**Input material:**
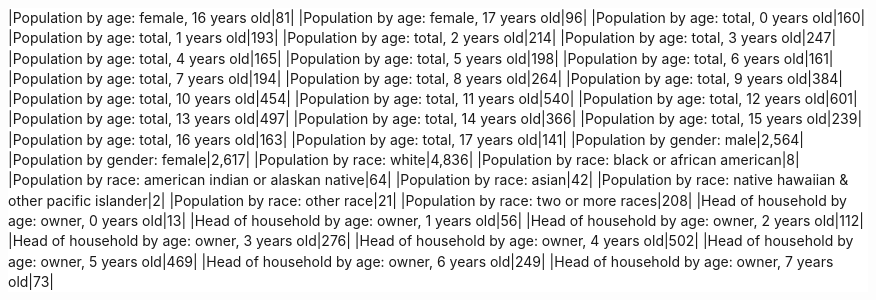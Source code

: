 |Population by age: female, 16 years old|81|
|Population by age: female, 17 years old|96|
|Population by age: total, 0 years old|160|
|Population by age: total, 1 years old|193|
|Population by age: total, 2 years old|214|
|Population by age: total, 3 years old|247|
|Population by age: total, 4 years old|165|
|Population by age: total, 5 years old|198|
|Population by age: total, 6 years old|161|
|Population by age: total, 7 years old|194|
|Population by age: total, 8 years old|264|
|Population by age: total, 9 years old|384|
|Population by age: total, 10 years old|454|
|Population by age: total, 11 years old|540|
|Population by age: total, 12 years old|601|
|Population by age: total, 13 years old|497|
|Population by age: total, 14 years old|366|
|Population by age: total, 15 years old|239|
|Population by age: total, 16 years old|163|
|Population by age: total, 17 years old|141|
|Population by gender: male|2,564|
|Population by gender: female|2,617|
|Population by race: white|4,836|
|Population by race: black or african american|8|
|Population by race: american indian or alaskan native|64|
|Population by race: asian|42|
|Population by race: native hawaiian & other pacific islander|2|
|Population by race: other race|21|
|Population by race: two or more races|208|
|Head of household by age: owner, 0 years old|13|
|Head of household by age: owner, 1 years old|56|
|Head of household by age: owner, 2 years old|112|
|Head of household by age: owner, 3 years old|276|
|Head of household by age: owner, 4 years old|502|
|Head of household by age: owner, 5 years old|469|
|Head of household by age: owner, 6 years old|249|
|Head of household by age: owner, 7 years old|73|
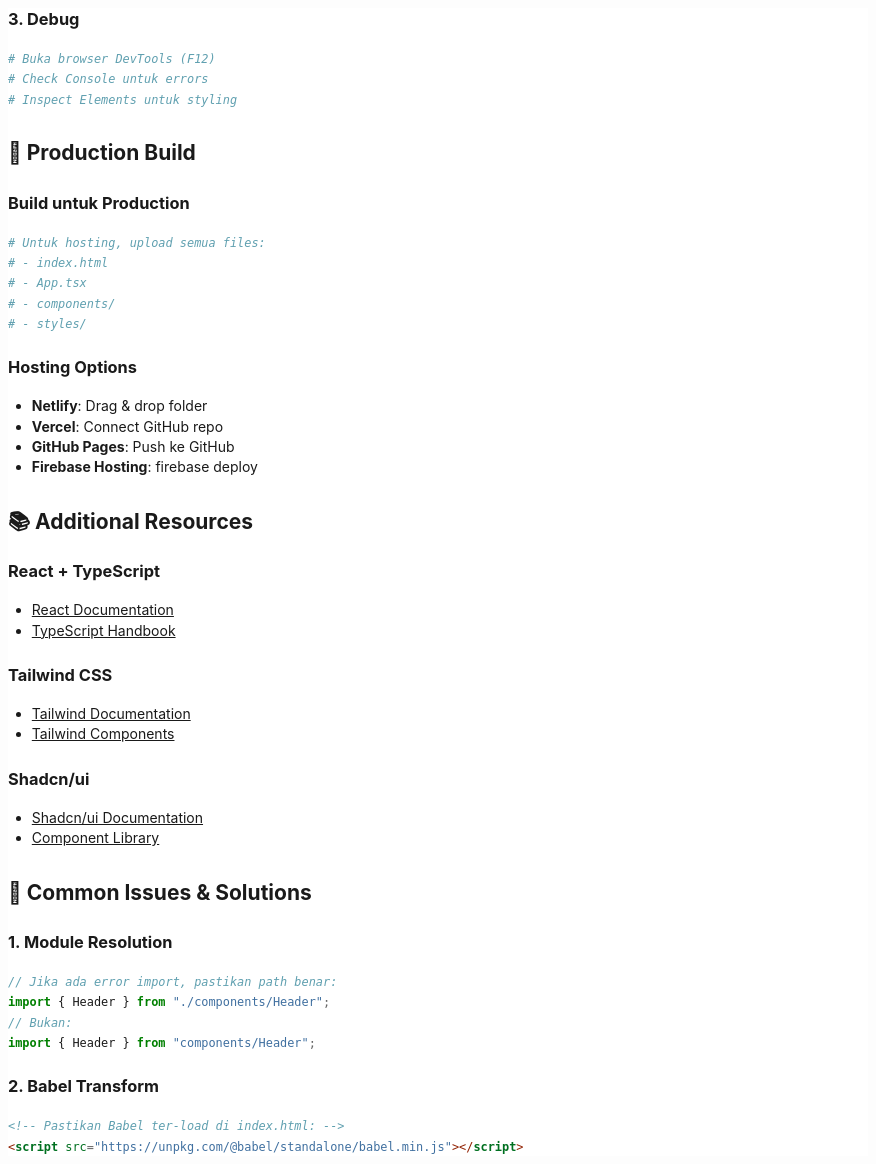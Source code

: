 ### 3. Debug
```bash
# Buka browser DevTools (F12)
# Check Console untuk errors
# Inspect Elements untuk styling
```

## 🚀 Production Build

### Build untuk Production
```bash
# Untuk hosting, upload semua files:
# - index.html
# - App.tsx
# - components/
# - styles/
```

### Hosting Options
- **Netlify**: Drag & drop folder
- **Vercel**: Connect GitHub repo
- **GitHub Pages**: Push ke GitHub
- **Firebase Hosting**: firebase deploy

## 📚 Additional Resources

### React + TypeScript
- [React Documentation](https://react.dev)
- [TypeScript Handbook](https://www.typescriptlang.org/docs)

### Tailwind CSS
- [Tailwind Documentation](https://tailwindcss.com/docs)
- [Tailwind Components](https://tailwindui.com)

### Shadcn/ui
- [Shadcn/ui Documentation](https://ui.shadcn.com)
- [Component Library](https://ui.shadcn.com/docs/components)

## 🐛 Common Issues & Solutions

### 1. Module Resolution
```typescript
// Jika ada error import, pastikan path benar:
import { Header } from "./components/Header";
// Bukan:
import { Header } from "components/Header";
```

### 2. Babel Transform
```html
<!-- Pastikan Babel ter-load di index.html: -->
<script src="https://unpkg.com/@babel/standalone/babel.min.js"></script>
```
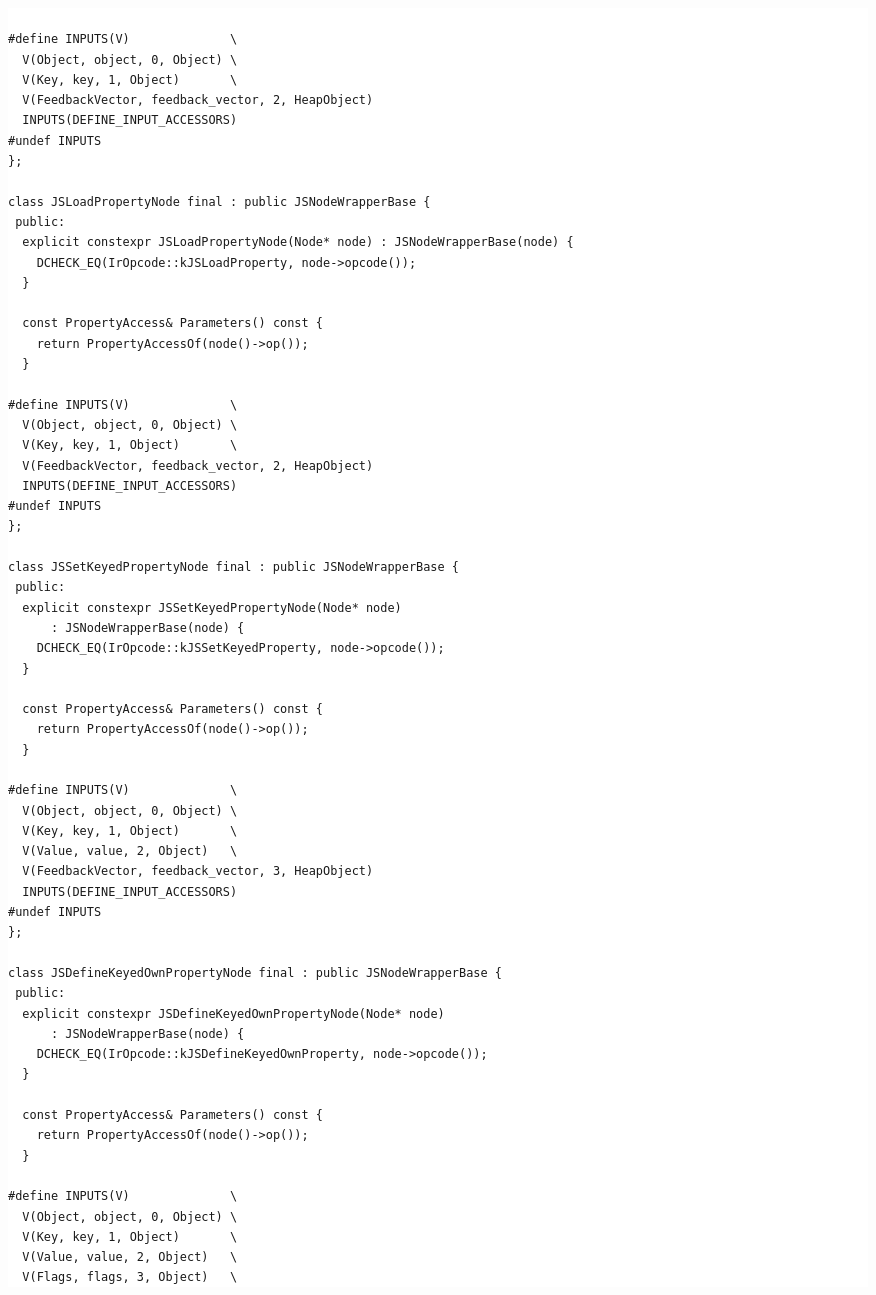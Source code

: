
 ```

#define INPUTS(V)              \
  V(Object, object, 0, Object) \
  V(Key, key, 1, Object)       \
  V(FeedbackVector, feedback_vector, 2, HeapObject)
  INPUTS(DEFINE_INPUT_ACCESSORS)
#undef INPUTS
};

class JSLoadPropertyNode final : public JSNodeWrapperBase {
 public:
  explicit constexpr JSLoadPropertyNode(Node* node) : JSNodeWrapperBase(node) {
    DCHECK_EQ(IrOpcode::kJSLoadProperty, node->opcode());
  }

  const PropertyAccess& Parameters() const {
    return PropertyAccessOf(node()->op());
  }

#define INPUTS(V)              \
  V(Object, object, 0, Object) \
  V(Key, key, 1, Object)       \
  V(FeedbackVector, feedback_vector, 2, HeapObject)
  INPUTS(DEFINE_INPUT_ACCESSORS)
#undef INPUTS
};

class JSSetKeyedPropertyNode final : public JSNodeWrapperBase {
 public:
  explicit constexpr JSSetKeyedPropertyNode(Node* node)
      : JSNodeWrapperBase(node) {
    DCHECK_EQ(IrOpcode::kJSSetKeyedProperty, node->opcode());
  }

  const PropertyAccess& Parameters() const {
    return PropertyAccessOf(node()->op());
  }

#define INPUTS(V)              \
  V(Object, object, 0, Object) \
  V(Key, key, 1, Object)       \
  V(Value, value, 2, Object)   \
  V(FeedbackVector, feedback_vector, 3, HeapObject)
  INPUTS(DEFINE_INPUT_ACCESSORS)
#undef INPUTS
};

class JSDefineKeyedOwnPropertyNode final : public JSNodeWrapperBase {
 public:
  explicit constexpr JSDefineKeyedOwnPropertyNode(Node* node)
      : JSNodeWrapperBase(node) {
    DCHECK_EQ(IrOpcode::kJSDefineKeyedOwnProperty, node->opcode());
  }

  const PropertyAccess& Parameters() const {
    return PropertyAccessOf(node()->op());
  }

#define INPUTS(V)              \
  V(Object, object, 0, Object) \
  V(Key, key, 1, Object)       \
  V(Value, value, 2, Object)   \
  V(Flags, flags, 3, Object)   \
```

**Activity:** Give the entries above again in full and exactly, but not the pictures.

**Written response:**
Source code

: |Population by age: female, 16 years old|81|
|Population by age: female, 17 years old|96|
|Population by age: total, 0 years old|160|
|Population by age: total, 1 years old|193|
|Population by age: total, 2 years old|214|
|Population by age: total, 3 years old|247|
|Population by age: total, 4 years old|165|
|Population by age: total, 5 years old|198|
|Population by age: total, 6 years old|161|
|Population by age: total, 7 years old|194|
|Population by age: total, 8 years old|264|
|Population by age: total, 9 years old|384|
|Population by age: total, 10 years old|454|
|Population by age: total, 11 years old|540|
|Population by age: total, 12 years old|601|
|Population by age: total, 13 years old|497|
|Population by age: total, 14 years old|366|
|Population by age: total, 15 years old|239|
|Population by age: total, 16 years old|163|
|Population by age: total, 17 years old|141|
|Population by gender: male|2,564|
|Population by gender: female|2,617|
|Population by race: white|4,836|
|Population by race: black or african american|8|
|Population by race: american indian or alaskan native|64|
|Population by race: asian|42|
|Population by race: native hawaiian & other pacific islander|2|
|Population by race: other race|21|
|Population by race: two or more races|208|
|Head of household by age: owner, 0 years old|13|
|Head of household by age: owner, 1 years old|56|
|Head of household by age: owner, 2 years old|112|
|Head of household by age: owner, 3 years old|276|
|Head of household by age: owner, 4 years old|502|
|Head of household by age: owner, 5 years old|469|
|Head of household by age: owner, 6 years old|249|
|Head of household by age: owner, 7 years old|73|
Source code

: ### 3. Debug
```bash
# Buka browser DevTools (F12)
# Check Console untuk errors
# Inspect Elements untuk styling
```

## 🚀 Production Build

### Build untuk Production
```bash
# Untuk hosting, upload semua files:
# - index.html
# - App.tsx
# - components/
# - styles/
```

### Hosting Options
- **Netlify**: Drag & drop folder
- **Vercel**: Connect GitHub repo
- **GitHub Pages**: Push ke GitHub
- **Firebase Hosting**: firebase deploy

## 📚 Additional Resources

### React + TypeScript
- [React Documentation](https://react.dev)
- [TypeScript Handbook](https://www.typescriptlang.org/docs)

### Tailwind CSS
- [Tailwind Documentation](https://tailwindcss.com/docs)
- [Tailwind Components](https://tailwindui.com)

### Shadcn/ui
- [Shadcn/ui Documentation](https://ui.shadcn.com)
- [Component Library](https://ui.shadcn.com/docs/components)

## 🐛 Common Issues & Solutions

### 1. Module Resolution
```typescript
// Jika ada error import, pastikan path benar:
import { Header } from "./components/Header";
// Bukan:
import { Header } from "components/Header";
```

### 2. Babel Transform
```html
<!-- Pastikan Babel ter-load di index.html: -->
<script src="https://unpkg.com/@babel/standalone/babel.min.js"></script>
```
Source code

:
 ```

#define INPUTS(V)              \
  V(Object, object, 0, Object) \
  V(Key, key, 1, Object)       \
  V(FeedbackVector, feedback_vector, 2, HeapObject)
  INPUTS(DEFINE_INPUT_ACCESSORS)
#undef INPUTS
};

class JSLoadPropertyNode final : public JSNodeWrapperBase {
 public:
  explicit constexpr JSLoadPropertyNode(Node* node) : JSNodeWrapperBase(node) {
    DCHECK_EQ(IrOpcode::kJSLoadProperty, node->opcode());
  }

  const PropertyAccess& Parameters() const {
    return PropertyAccessOf(node()->op());
  }

#define INPUTS(V)              \
  V(Object, object, 0, Object) \
  V(Key, key, 1, Object)       \
  V(FeedbackVector, feedback_vector, 2, HeapObject)
  INPUTS(DEFINE_INPUT_ACCESSORS)
#undef INPUTS
};

class JSSetKeyedPropertyNode final : public JSNodeWrapperBase {
 public:
  explicit constexpr JSSetKeyedPropertyNode(Node* node)
      : JSNodeWrapperBase(node) {
    DCHECK_EQ(IrOpcode::kJSSetKeyedProperty, node->opcode());
  }

  const PropertyAccess& Parameters() const {
    return PropertyAccessOf(node()->op());
  }

#define INPUTS(V)              \
  V(Object, object, 0, Object) \
  V(Key, key, 1, Object)       \
  V(Value, value, 2, Object)   \
  V(FeedbackVector, feedback_vector, 3, HeapObject)
  INPUTS(DEFINE_INPUT_ACCESSORS)
#undef INPUTS
};

class JSDefineKeyedOwnPropertyNode final : public JSNodeWrapperBase {
 public:
  explicit constexpr JSDefineKeyedOwnPropertyNode(Node* node)
      : JSNodeWrapperBase(node) {
    DCHECK_EQ(IrOpcode::kJSDefineKeyedOwnProperty, node->opcode());
  }

  const PropertyAccess& Parameters() const {
    return PropertyAccessOf(node()->op());
  }

#define INPUTS(V)              \
  V(Object, object, 0, Object) \
  V(Key, key, 1, Object)       \
  V(Value, value, 2, Object)   \
  V(Flags, flags, 3, Object)   \
```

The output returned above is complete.